O Moto estava ao meu lado. Disse-me:
- Apanharam o Matthew ontem.
- Apanharam-no?
- Sim, por ter roubado correspondência. Andava a abrir cartas para o Templo de Nekalayla e a tirar-lhes o dinheiro. Após quinze anos a trabalhar aqui.
- Como é que o apanharam? Como é que descobriram?
- As velhinhas. As velhinhas enviavam cartas cheias de dinheiro para o Nekalayla e não andavam a receber notas de agradecimento nem resposta. O Nekalayla informou os Correios e os Correios puseram-se de olho no Matthew. Deram por ele a abrir as cartas às escondidas e a tirar o dinheiro.
- A sério?
- A sério. Apanharam-no à luz do dia.
Recostei-me.
O Nekalayla tinha construído um grande templo, e pintou-o de um verde horrível, se calhar porque lhe fazia lembrar dinheiro, e tinha uma equipa de trinta ou quarenta pessoas que passavam o dia a abrir envelopes, a tirar cheques e dinheiro, a registar as quantias, o remetente, a data de recepção e por aí fora. Outros ocupavam-se do envio de livros e de panfletos escritos pelo Nekalayla; e havia uma fotografia dele na parede, enorme, com o N. em vestes sacerdotais e de barba, e um quadro do N., também enorme, na parede do escritório, vigilante.

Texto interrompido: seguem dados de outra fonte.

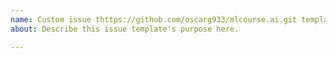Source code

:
 ```yaml
---
name: Custom issue thttps://github.com/oscarg933/mlcourse.ai.git template
about: Describe this issue template's purpose here.

---
```



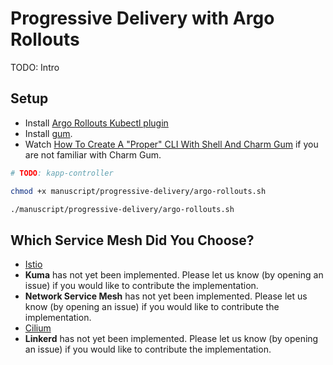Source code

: # Progressive Delivery with Argo Rollouts

TODO: Intro

## Setup

* Install [Argo Rollouts Kubectl plugin](https://argo-rollouts.readthedocs.io/en/stable/installation/#manual)
* Install [gum](https://github.com/charmbracelet/gum#installation).
* Watch [How To Create A "Proper" CLI With Shell And Charm Gum](https://youtu.be/U8zCHA-9VLA) if you are not familiar with Charm Gum.

```bash
# TODO: kapp-controller

chmod +x manuscript/progressive-delivery/argo-rollouts.sh

./manuscript/progressive-delivery/argo-rollouts.sh
```

## Which Service Mesh Did You Choose?

* [Istio](istio.md)
* **Kuma** has not yet been implemented. Please let us know (by opening an issue) if you would like to contribute the implementation.
* **Network Service Mesh** has not yet been implemented. Please let us know (by opening an issue) if you would like to contribute the implementation.
* [Cilium](cilium.md)
* **Linkerd** has not yet been implemented. Please let us know (by opening an issue) if you would like to contribute the implementation.
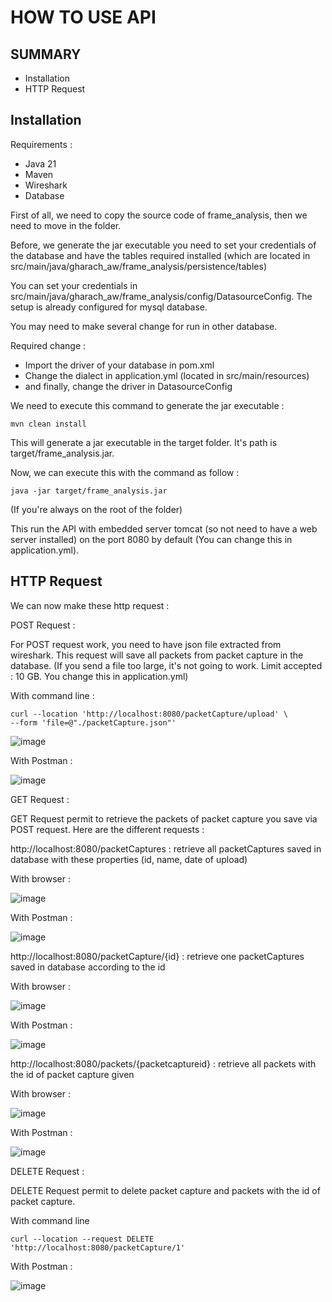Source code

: # HOW TO USE API

## SUMMARY

- Installation
- HTTP Request

## Installation

Requirements :
  - Java 21
  - Maven
  - Wireshark
  - Database

First of all, we need to copy the source code of frame_analysis, then we need to move in the folder. 

Before, we generate the jar executable you need to set your credentials of the database and have the tables required installed (which are located in src/main/java/gharach_aw/frame_analysis/persistence/tables)

You can set your credentials in src/main/java/gharach_aw/frame_analysis/config/DatasourceConfig. The setup is already configured for mysql database. 

You may need to make several change for run in other database.

Required change : 
 - Import the driver of your database in pom.xml
 - Change the dialect in application.yml (located in src/main/resources)
 - and finally, change the driver in DatasourceConfig

We need to execute this command to generate the jar executable : 
```
mvn clean install
```
This will generate a jar executable in the target folder. It's path is target/frame_analysis.jar.

Now, we can execute this with the command as follow :

```
java -jar target/frame_analysis.jar
```

(If you're always on the root of the folder)

This run the API with embedded server tomcat (so not need to have a web server installed) on the port 8080 by default (You can change this in application.yml).  

## HTTP Request 

We can now make these http request :

POST Request :

For POST request work, you need to have json file extracted from wireshark.
This request will save all packets from packet capture in the database. 
(If you send a file too large, it's not going to work. Limit accepted : 10 GB. You change this in application.yml)

With command line :

```
curl --location 'http://localhost:8080/packetCapture/upload' \
--form 'file=@"./packetCapture.json"'
```

![image](https://github.com/AlexTHB/SAE_AppliC/assets/69178823/9d2e7239-51d6-4aee-a023-8cbc5982dd9d)

With Postman :

![image](https://github.com/AlexTHB/SAE_AppliC/assets/69178823/acd5935a-2733-452e-8d7f-ec9078387c6d)

GET Request :

GET Request permit to retrieve the packets of packet capture you save via POST request.
Here are the different requests :

http://localhost:8080/packetCaptures : retrieve all packetCaptures saved in database with these properties (id, name, date of upload)

With browser :

![image](https://github.com/AlexTHB/SAE_AppliC/assets/69178823/03b3d269-27f0-418d-98ef-0166bff72544)

With Postman : 

![image](https://github.com/AlexTHB/SAE_AppliC/assets/69178823/ffb9b646-4122-4445-aeab-48259c1988bd)

http://localhost:8080/packetCapture/{id} : retrieve one packetCaptures saved in database according to the id

With browser :

![image](https://github.com/AlexTHB/SAE_AppliC/assets/69178823/47c12d5b-ddb9-4bc3-84a6-41c30178cbd1)

With Postman : 

![image](https://github.com/AlexTHB/SAE_AppliC/assets/69178823/5ac57db6-66e8-4ead-9509-ab47ce17c659)

http://localhost:8080/packets/{packetcaptureid} : retrieve all packets with the id of packet capture given

With browser :

![image](https://github.com/AlexTHB/SAE_AppliC/assets/69178823/77308971-284b-4739-a436-8b45d6800302)


With Postman : 

![image](https://github.com/AlexTHB/SAE_AppliC/assets/69178823/53d9f7a0-1e47-46fa-b424-fafde3cdc6fe)

DELETE Request :

DELETE Request permit to delete packet capture and packets with the id of packet capture.

With command line 

```
curl --location --request DELETE 'http://localhost:8080/packetCapture/1'
```

With Postman :

![image](https://github.com/AlexTHB/SAE_AppliC/assets/69178823/1ddbf4a1-85a3-4a57-9f22-54fd53dad139)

Nekalayla afirmava ter conhecido Jesus Cristo, um dia, quando andava no deserto, e que Jesus Cristo lhe contara tudo. Sentaram-se os dois numa rocha e o J.C. revelou-lhe tudo. Agora, era ele que passava os segredos a todos aqueles que os pudessem pagar. Também tinha uma missa ao domingo. Os seus assistentes, que eram também seus discípulos, entravam e saíam ao som de relógios de ponto.
Imaginem só o Matthew Battles a qurer enganar o Nekalayla que conheceu Cristo no deserto!»
(Charles Bukowski, Correios; trad. Rui Lopes, Antígona, Abril 2010)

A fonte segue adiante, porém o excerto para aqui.